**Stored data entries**
----------

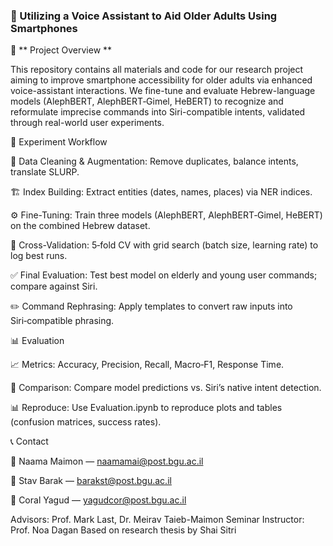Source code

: ### 📱 Utilizing a Voice Assistant to Aid Older Adults Using Smartphones ###

📝 ** Project Overview **

This repository contains all materials and code for our research project aiming to improve smartphone accessibility for older adults via enhanced voice-assistant interactions. We fine-tune and evaluate Hebrew-language models (AlephBERT, AlephBERT‑Gimel, HeBERT) to recognize and reformulate imprecise commands into Siri-compatible intents, validated through real-world user experiments.

🚀 Experiment Workflow

🧹 Data Cleaning & Augmentation: Remove duplicates, balance intents, translate SLURP.

🏗️ Index Building: Extract entities (dates, names, places) via NER indices.

⚙️ Fine-Tuning: Train three models (AlephBERT, AlephBERT‑Gimel, HeBERT) on the combined Hebrew dataset.

🔄 Cross-Validation: 5‑fold CV with grid search (batch size, learning rate) to log best runs.

✅ Final Evaluation: Test best model on elderly and young user commands; compare against Siri.

✏️ Command Rephrasing: Apply templates to convert raw inputs into Siri‑compatible phrasing.

📊 Evaluation

📈 Metrics: Accuracy, Precision, Recall, Macro‑F1, Response Time.

🤖 Comparison: Compare model predictions vs. Siri’s native intent detection.

📊 Reproduce: Use Evaluation.ipynb to reproduce plots and tables (confusion matrices, success rates).

📞 Contact

📧 Naama Maimon — naamamai@post.bgu.ac.il

📧 Stav Barak — barakst@post.bgu.ac.il

📧 Coral Yagud — yagudcor@post.bgu.ac.il

Advisors: Prof. Mark Last, Dr. Meirav Taieb-Maimon
Seminar Instructor: Prof. Noa Dagan
Based on research thesis by Shai Sitri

----------

**EXERCISE OBJECTIVE**
Your answer should consist of the lines from the line with "Yagud — yagudcor@post.bgu.ac.il" through the last line of the data, set down exactly, both included.

**TASK ANSWER**
📧 Coral Yagud — yagudcor@post.bgu.ac.il

Advisors: Prof. Mark Last, Dr. Meirav Taieb-Maimon
Seminar Instructor: Prof. Noa Dagan
Based on research thesis by Shai Sitri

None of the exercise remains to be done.